Meet Artist Steve Dricoll

driscoll-lake

Photo by David Jager for NOW magazine

The Volunteer Executive Committee is pleased to present a talk by Steve Driscoll on October 24, exclusively for AGO volunteers.  (You can find the details in Holly’s post from last week.) Read what P&D volunteer Cara-Lynn Nisenbaum has dug up on this intriguing contemporary artist.

“Steve Driscoll is a modern alchemist. He transforms the base materials of urethane and pigment into ecstatic visions of the Canadian wilderness. Like his historical forefathers, the Group of Seven, Driscoll heads to the forest for inspiration. But rather than re-enacting the plein air sketching method practiced by Canada’s archetypal landscape painters, Driscoll instead mentally banks the images he sees — lakes and trees, sunsets and sunrises, moons and stars, cabins and campfires — creating a storehouse of visual memories that he brings back to his Toronto studio. There he sets about finding ways to make his unorthodox materials suggest those aspects of the wilderness experience that loom large in his mind.” – Barbara Isherwood

Driscoll’s paintings translate the magic and wonder of the natural world and inject fresh energy into the traditional Canadian landscape genre.
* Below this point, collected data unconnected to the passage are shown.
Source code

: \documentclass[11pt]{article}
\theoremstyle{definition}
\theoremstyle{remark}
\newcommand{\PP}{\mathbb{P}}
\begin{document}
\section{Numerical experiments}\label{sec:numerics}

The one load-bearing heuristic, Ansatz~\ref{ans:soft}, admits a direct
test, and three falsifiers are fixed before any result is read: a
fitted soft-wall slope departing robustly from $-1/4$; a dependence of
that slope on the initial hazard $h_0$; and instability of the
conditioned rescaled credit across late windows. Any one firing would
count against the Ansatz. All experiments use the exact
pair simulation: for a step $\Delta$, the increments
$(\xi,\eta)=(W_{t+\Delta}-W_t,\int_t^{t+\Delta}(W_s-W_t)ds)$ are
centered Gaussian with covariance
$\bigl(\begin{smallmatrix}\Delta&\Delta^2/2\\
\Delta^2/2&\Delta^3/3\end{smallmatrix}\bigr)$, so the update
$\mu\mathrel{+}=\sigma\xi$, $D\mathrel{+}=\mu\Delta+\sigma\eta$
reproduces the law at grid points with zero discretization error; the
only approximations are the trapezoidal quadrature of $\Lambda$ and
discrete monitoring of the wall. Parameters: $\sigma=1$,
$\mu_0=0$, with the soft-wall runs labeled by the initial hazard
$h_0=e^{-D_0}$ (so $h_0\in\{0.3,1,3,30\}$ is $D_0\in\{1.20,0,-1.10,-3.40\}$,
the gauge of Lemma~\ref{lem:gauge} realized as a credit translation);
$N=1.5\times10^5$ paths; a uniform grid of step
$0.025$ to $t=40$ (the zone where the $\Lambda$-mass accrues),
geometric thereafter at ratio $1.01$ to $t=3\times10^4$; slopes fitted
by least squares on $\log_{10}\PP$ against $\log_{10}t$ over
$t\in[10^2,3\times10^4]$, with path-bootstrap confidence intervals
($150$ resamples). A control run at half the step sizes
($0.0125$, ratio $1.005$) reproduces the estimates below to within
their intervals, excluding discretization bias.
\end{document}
Murray Whyte says “His practice is devoted to taking a creaky old convention in landscape painting and giving it a Red Bull jolt of invigorating energy.”  (“At the McMichael, the matter with size”, The Star/Entertainment/VisualArts, March 24, 2017)

In 2016, at the Angel Gallery, Driscoll installed a reflecting pool to double his painting’s visual experience for the viewer. “He created an immersive experience by flooding the gallery space with 2000 gallons of water, providing an escape to nature in downtown Toronto.”  (Leah Collins, “The artist flooded an art gallery to capture the wonder of the Northern Lights”,  CBC Arts, October 18, 2016) You can view the installation video here

Driscoll has shown across Canada, including a significant survey of work at the McMichael Canadian Art Collection in Kleinburg, Ontario, during the summer of 2017. His work has been featured in publications such as The Globe and Mail, The Toronto Star, Toronto Life and Canadian Art, and can be found in the collections of TD Bank, Bank of Montreal, Nordstrom, The Four Seasons, Seneca College, and the McMichael Canadian Art Collection.